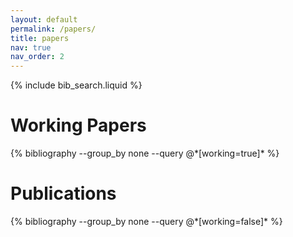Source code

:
 ```yaml
---
layout: default
permalink: /papers/
title: papers
nav: true
nav_order: 2
---
```


<!-- _pages/publications.md -->

<!-- Bibsearch Feature -->

{% include bib_search.liquid %}

# Working Papers
<div class="publications">
  {% bibliography --group_by none --query @*[working=true]* %}
</div>

# Publications
<div class="publications">
  {% bibliography --group_by none --query @*[working=false]* %}
</div>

TASK STATEMENT = I would like the material repeated in full and exactly, with its images omitted.

PROBLEM SOLUTION =
Source code

:
 ```yaml
---
layout: default
permalink: /papers/
title: papers
nav: true
nav_order: 2
---
```


<!-- _pages/publications.md -->

<!-- Bibsearch Feature -->

{% include bib_search.liquid %}

# Working Papers
<div class="publications">
  {% bibliography --group_by none --query @*[working=true]* %}
</div>

# Publications
<div class="publications">
  {% bibliography --group_by none --query @*[working=false]* %}
</div>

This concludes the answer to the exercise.